LONDON (Reuters) - The Labour Party is considering asking the Bank of England to target productivity to help boost the economy if it wins power, in what would be the most radical change to the central bank's remit in over two decades.

Consultants commissioned by John McDonnell, the shadow chancellor, recommended the bank should retain its independence, but that its mandate be expanded to include a productivity growth target of 3 percent.

Currently the bank's main economic focus is keeping inflation as close to 2 percent as possible.

McDonnell will also say in a speech on Wednesday that commercial banks have distorted the economy and that the current financial system is not delivering investment across Britain.

We "want to build the economy of the future, and to do that we will need to reform the economic architecture of our country so that it is prepared to meet the challenges of this century," McDonnell will say, according to extracts released in advance.

"Our financial system right now isn't fit for this purpose. We need one that helps to deliver enough investment in the high-technology industries and firms so that we can reboot and rebuild Britain."

The proposed changes to the BoE's remit are the most significant since it gained independence from the government in 1997 in one of Tony Blair's first acts as prime minister, a decision widely seen as underpinning Britain's economic success over the following decade.

Weak growth in productivity – the amount of economic output produced per hour worked - is one of Britain's biggest economic problems, and one that has puzzled economists for years.

Productivity growth has been poor in most advanced economies since the 2008 financial crisis, but it has been particularly weak in Britain, growing by less than 2 percent in total over the past decade and acting as a major drag on wages.
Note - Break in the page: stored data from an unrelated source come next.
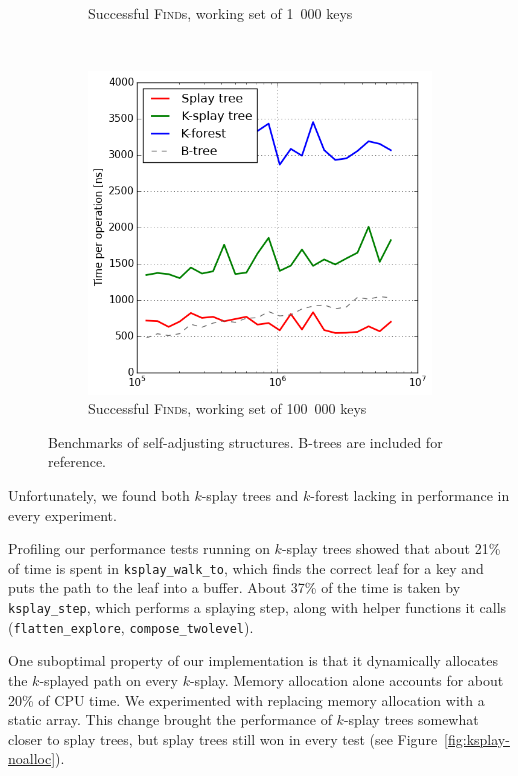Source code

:\begin{figure}
\begin{subfigure}[t]{0.31\textwidth}
	\caption{Successful \textsc{Find}s, working set of 1~000 keys}
	\label{fig:sub:self-adj-ws-1k}
\end{subfigure}
~
\begin{subfigure}[t]{0.31\textwidth}
	\includegraphics[width=\textwidth]{img/performance/self-adj-ws-100k}
	\caption{Successful \textsc{Find}s, working set of 100~000 keys}
	\label{fig:sub:self-adj-ws-100k}
\end{subfigure}
\caption{Benchmarks of self-adjusting structures.
	B-trees are included for reference.}
\label{fig:self-adj-performance}
\end{figure}

Unfortunately, we found both $k$-splay trees and $k$-forest lacking in
performance in every experiment.

Profiling our performance tests running on $k$-splay trees showed that about
21\% of time is spent in \texttt{ksplay\_walk\_to}, which finds the correct
leaf for a key and puts the path to the leaf into a buffer. About 37\% of the
time is taken by \texttt{ksplay\_step}, which performs a splaying step, along
with helper functions it calls (\texttt{flatten\_explore},
\texttt{compose\_twolevel}).

One suboptimal property of our implementation is that it dynamically
allocates the $k$-splayed path on every $k$-splay. Memory allocation alone
accounts for about 20\% of CPU time.
We experimented with replacing memory allocation with a static array.
This change brought the performance of $k$-splay trees somewhat closer to
splay trees, but splay trees still won in every test
(see Figure~\ref{fig:ksplay-noalloc}).


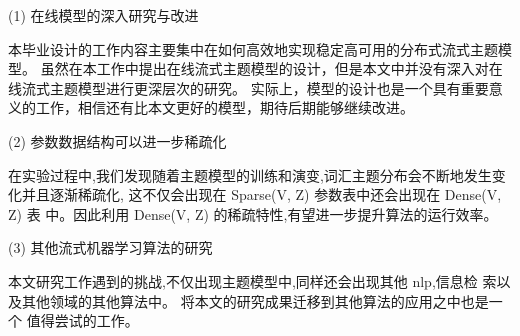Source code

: (1) 在线模型的深入研究与改进 

本毕业设计的工作内容主要集中在如何高效地实现稳定高可用的分布式流式主题模型。
虽然在本工作中提出在线流式主题模型的设计，但是本文中并没有深入对在线流式主题模型进行更深层次的研究。
实际上，模型的设计也是一个具有重要意义的工作，相信还有比本文更好的模型，期待后期能够继续改进。

(2) 参数数据结构可以进一步稀疏化 

在实验过程中,我们发现随着主题模型的训练和演变,词汇主题分布会不断地发生变化并且逐渐稀疏化,
这不仅会出现在 Sparse(V, Z) 参数表中还会出现在 Dense(V, Z) 表 中。因此利用 Dense(V, Z) 的稀疏特性,有望进一步提升算法的运行效率。 

(3) 其他流式机器学习算法的研究 

本文研究工作遇到的挑战,不仅出现主题模型中,同样还会出现其他 nlp,信息检 索以及其他领域的其他算法中。
将本文的研究成果迁移到其他算法的应用之中也是一个 值得尝试的工作。

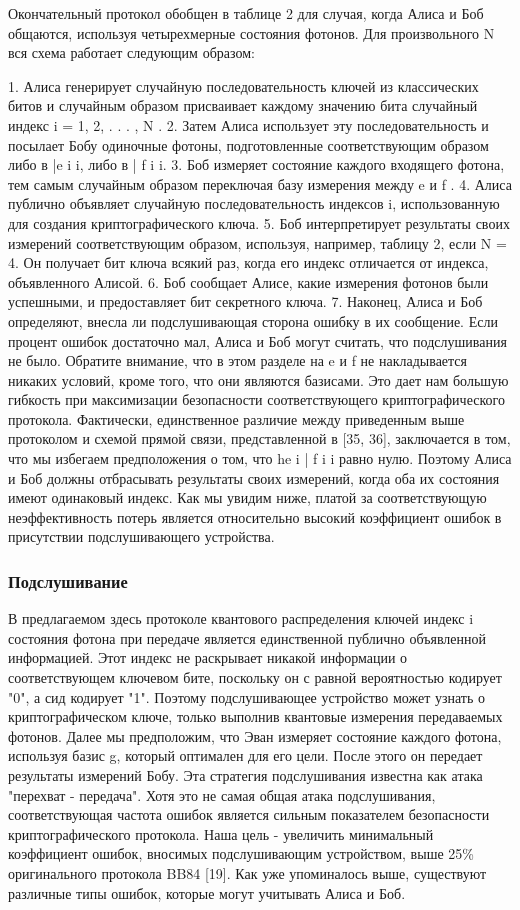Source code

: Окончательный протокол обобщен в таблице 2 для случая, когда Алиса и Боб общаются, используя четырехмерные состояния фотонов. Для произвольного N вся схема работает следующим образом:

1. Алиса генерирует случайную последовательность ключей из классических битов и случайным образом присваивает каждому значению бита случайный индекс i = 1, 2, . . . , N .
2. Затем Алиса использует эту последовательность и посылает Бобу одиночные фотоны, подготовленные соответствующим образом либо в |e i i, либо в | f i i.
3. Боб измеряет состояние каждого входящего фотона, тем самым случайным образом переключая базу измерения между e и f .
4. Алиса публично объявляет случайную последовательность индексов i, использованную для создания криптографического ключа.
5. Боб интерпретирует результаты своих измерений соответствующим образом, используя, например, таблицу 2, если N = 4. Он получает бит ключа всякий раз, когда его индекс отличается от индекса, объявленного Алисой.
6. Боб сообщает Алисе, какие измерения фотонов были успешными, и предоставляет бит секретного ключа.
7. Наконец, Алиса и Боб определяют, внесла ли подслушивающая сторона ошибку в их сообщение. Если процент ошибок достаточно мал, Алиса и Боб могут считать, что подслушивания не было.
Обратите внимание, что в этом разделе на e и f не накладывается никаких условий, кроме того, что они являются базисами. Это дает нам большую гибкость при максимизации безопасности соответствующего криптографического протокола. Фактически, единственное различие между приведенным выше протоколом и схемой прямой связи, представленной в [35, 36], заключается в том, что мы избегаем предположения о том, что he i | f i i равно нулю. Поэтому Алиса и Боб должны отбрасывать результаты своих измерений, когда оба их состояния имеют одинаковый индекс. Как мы увидим ниже, платой за соответствующую неэффективность потерь является относительно высокий коэффициент ошибок в присутствии подслушивающего устройства.


\subsubsection{Подслушивание}

В предлагаемом здесь протоколе квантового распределения ключей индекс i состояния фотона при передаче является единственной публично объявленной информацией. Этот индекс не раскрывает никакой информации о соответствующем ключевом бите, поскольку он с равной вероятностью кодирует "0", а сид кодирует "1". Поэтому подслушивающее устройство может узнать о криптографическом ключе, только выполнив квантовые измерения передаваемых фотонов. Далее мы предположим, что Эван измеряет состояние каждого фотона, используя базис g, который оптимален для его цели. После этого он передает результаты измерений Бобу. Эта стратегия подслушивания известна как атака "перехват - передача". Хотя это не самая общая атака подслушивания, соответствующая частота ошибок является сильным показателем безопасности криптографического протокола. Наша цель - увеличить минимальный коэффициент ошибок, вносимых подслушивающим устройством, выше 25\% оригинального протокола BB84 [19]. Как уже упоминалось выше, существуют различные типы ошибок, которые могут учитывать Алиса и Боб.

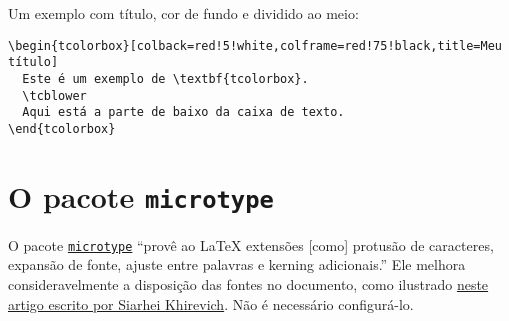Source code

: \documentclass[a4paper]{article}
\newcommand{\code}[1]{\texttt{#1}}
\begin{document}
Um exemplo com título, cor de fundo e dividido ao meio:

\begin{verbatim}
\begin{tcolorbox}[colback=red!5!white,colframe=red!75!black,title=Meu título]
  Este é um exemplo de \textbf{tcolorbox}.
  \tcblower
  Aqui está a parte de baixo da caixa de texto.
\end{tcolorbox}
\end{verbatim}

\section{O pacote \code{microtype}}

O pacote \href{https://www.ctan.org/pkg/microtype}{\code{microtype}} “provê ao
LaTeX extensões [como] protusão de caracteres, expansão de fonte, ajuste entre
palavras e kerning adicionais.” Ele melhora consideravelmente a disposição das
fontes no documento, como ilustrado
\href{http://www.khirevich.com/latex/microtype/}{neste artigo escrito por
Siarhei Khirevich}. Não é necessário configurá-lo.
\end{document}

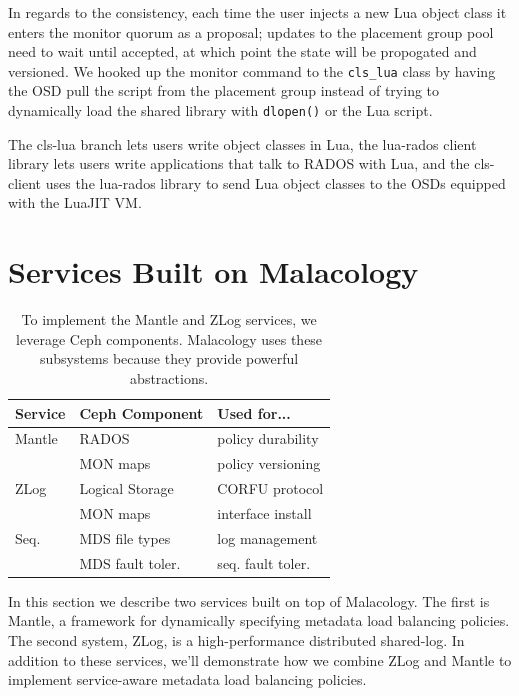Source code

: \documentclass[10pt,twocolumn]{article}
\begin{document}
In regards to the consistency, each time the user injects a new Lua
object class it enters the monitor quorum as a proposal; updates to the
placement group pool need to wait until accepted, at which point the
state will be propogated and versioned. We hooked up the monitor command
to the \texttt{cls\_lua} class by having the OSD pull the script from
the placement group instead of trying to dynamically load the shared
library with \texttt{dlopen()} or the Lua script.

The cls-lua branch lets users write object classes in Lua, the lua-rados
client library lets users write applications that talk to RADOS with
Lua, and the cls-client uses the lua-rados library to send Lua object
classes to the OSDs equipped with the LuaJIT VM.
\fi

\section{Services Built on Malacology}\label{services-built-on-malacology}

\label{services}

\begin{table}
\centering
\begin{tabular}{  l | l | l    }
\textbf{Service} & \textbf{Ceph Component} & \textbf{Used for...}  \\ \hline
Mantle  & RADOS    & policy durability \\
        & MON maps & policy versioning \\ \hline
ZLog    & Logical Storage & CORFU protocol  \\ 
        & MON maps & interface install \\ \hline
Seq.    & MDS file types & log management \\ 
        & MDS fault toler. & seq. fault toler. \\
\end{tabular}
\caption{To implement the Mantle and ZLog services, we leverage Ceph components. Malacology uses these subsystems because they provide powerful abstractions.}
\label{table:implementation}
\end{table}

In this section we describe two services built on top of Malacology. The first
is Mantle, a framework for dynamically specifying metadata load balancing
policies. The second system, ZLog, is a high-performance distributed shared-log.
In addition to these services, we'll demonstrate how we combine ZLog and Mantle
to implement service-aware metadata load balancing policies.
\end{document}
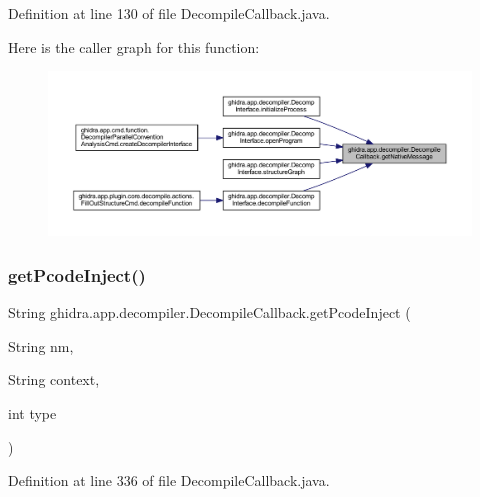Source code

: Definition at line 130 of file Decompile\+Callback.\+java.

Here is the caller graph for this function\+:
\nopagebreak
\begin{figure}[H]
\begin{center}
\leavevmode
\includegraphics[width=350pt]{classghidra_1_1app_1_1decompiler_1_1_decompile_callback_a10df9c572093e669a18123a5acb361eb_icgraph}
\end{center}
\end{figure}
\mbox{\label{classghidra_1_1app_1_1decompiler_1_1_decompile_callback_a190b9fe1770fb3c9100dd88653820023}} 
\subsubsection{\texorpdfstring{getPcodeInject()}{getPcodeInject()}}
{\footnotesize\ttfamily String ghidra.\+app.\+decompiler.\+Decompile\+Callback.\+get\+Pcode\+Inject (\begin{DoxyParamCaption}\item[{String}]{nm,  }\item[{String}]{context,  }\item[{int}]{type }\end{DoxyParamCaption})\hspace{0.3cm}{\ttfamily [inline]}}



Definition at line 336 of file Decompile\+Callback.\+java.

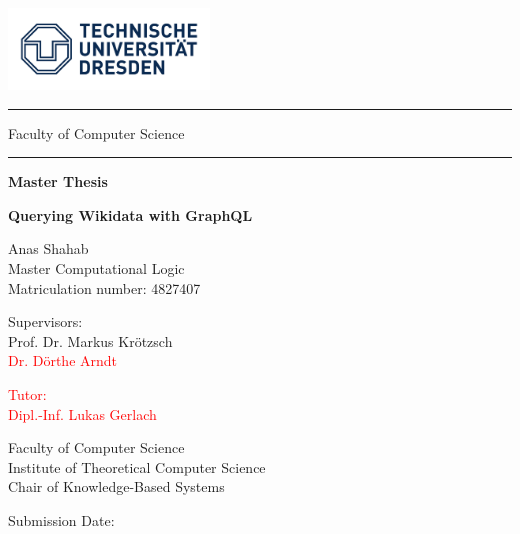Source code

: \begin{titlepage}

	\begin{doublespace}

 
			\includegraphics[width=0.4\textwidth]{logo.jpg}

			\hrule
			\vspace*{0.20cm}
			{\Large Faculty of Computer Science}
			\vspace*{0.15cm}
			\hrule

        		\vspace{1cm}      
        
       		{\LARGE \textbf{Master Thesis} }
            
        		\vspace{0.5cm}
        
        		{\Large \textbf{Querying Wikidata with GraphQL} 
			}
            
        		\vspace{2cm}
        
        
        
			Anas Shahab \\
    			Master Computational Logic \\
    			Matriculation number: 4827407
    		
    			\vspace{1cm}
    		
    			Supervisors: \\
	    		Prof. Dr. Markus Kr{\"otzsch} \\
    			\textcolor{red}{Dr. Dörthe Arndt}
    			\vspace{0.5cm}
    		
    			\textcolor{red}{Tutor: \\
    			Dipl.-Inf. Lukas Gerlach}
    		
    			\vspace{0.5cm}
    		
    			Faculty of Computer Science \\
    			Institute of Theoretical Computer Science \\
    			Chair of Knowledge-Based Systems
    		
    			\vspace{1cm}
    		
    			Submission Date:
    			
                  
	\end{doublespace}
	
            
\end{titlepage}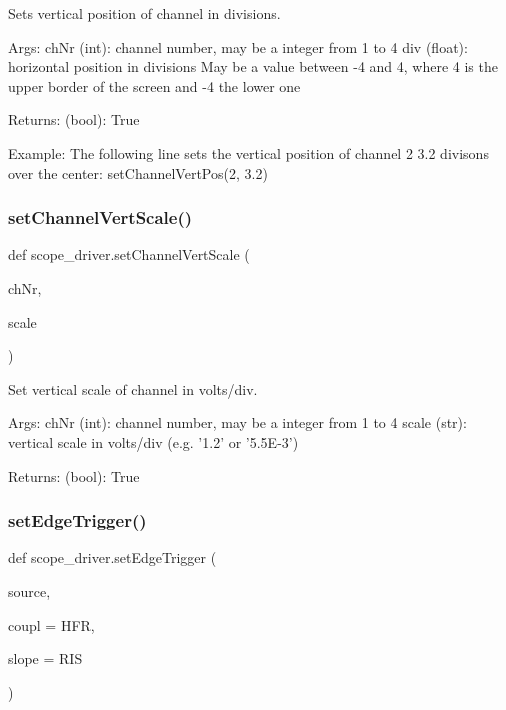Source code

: \begin{DoxyVerb}Sets vertical position of channel in divisions.

Args:
    chNr (int): channel number, may be a integer from 1 to 4
    div (float): horizontal position in divisions
        May be a value between -4 and 4, where 4 is the upper border
        of the screen and -4 the lower one

Returns:
    (bool): True
    
Example:
    The following line sets the vertical position of channel 2
    3.2 divisons over the center:
        setChannelVertPos(2, 3.2)
\end{DoxyVerb}
 \mbox{\label{namespacescope__driver_a92103c5941e85daf979f2902c78999da}} 
\subsubsection{\texorpdfstring{set\+Channel\+Vert\+Scale()}{setChannelVertScale()}}
{\footnotesize\ttfamily def scope\+\_\+driver.\+set\+Channel\+Vert\+Scale (\begin{DoxyParamCaption}\item[{}]{ch\+Nr,  }\item[{}]{scale }\end{DoxyParamCaption})}

\begin{DoxyVerb}Set vertical scale of channel in volts/div.

Args:
    chNr (int): channel number, may be a integer from 1 to 4
    scale (str): vertical scale in volts/div 
        (e.g. '1.2' or '5.5E-3')
    
Returns:
    (bool): True
\end{DoxyVerb}
 \mbox{\label{namespacescope__driver_a59b84d3870dd3beb19f089d52755b041}} 
\subsubsection{\texorpdfstring{set\+Edge\+Trigger()}{setEdgeTrigger()}}
{\footnotesize\ttfamily def scope\+\_\+driver.\+set\+Edge\+Trigger (\begin{DoxyParamCaption}\item[{}]{source,  }\item[{}]{coupl = {\ttfamily \textquotesingle{}HFR\textquotesingle{}},  }\item[{}]{slope = {\ttfamily \textquotesingle{}RIS\textquotesingle{}} }\end{DoxyParamCaption})}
Bank of England policymakers have in the past tended to stress the adoption of new technology, company management and migration as the main determinants of productivity growth – none of which they have any control over.

The Bank declined to comment on Labour's plan.

Other major central banks already explicitly target measures other than inflation. The U.S. Federal Reserve and Reserve Bank of Australia both have a responsibility to focus on increasing employment as well as price stability.

The other findings from the review include using Royal Bank of Scotland <RBS.L>, the taxpayer-owned bank, to deliver more loans to small companies.

Last year, Labour said it would consider moving parts of the Bank to Birmingham, in central England, if it won power, arguing a change was needed to reduce the economy's reliance on London's centralised banking industry.

Although Labour trails the Conservatives in most opinion polls, it is considered a viable future government given that Prime Minister Theresa May is undertaking a complex and divisive exit from the European Union without a parliamentary majority.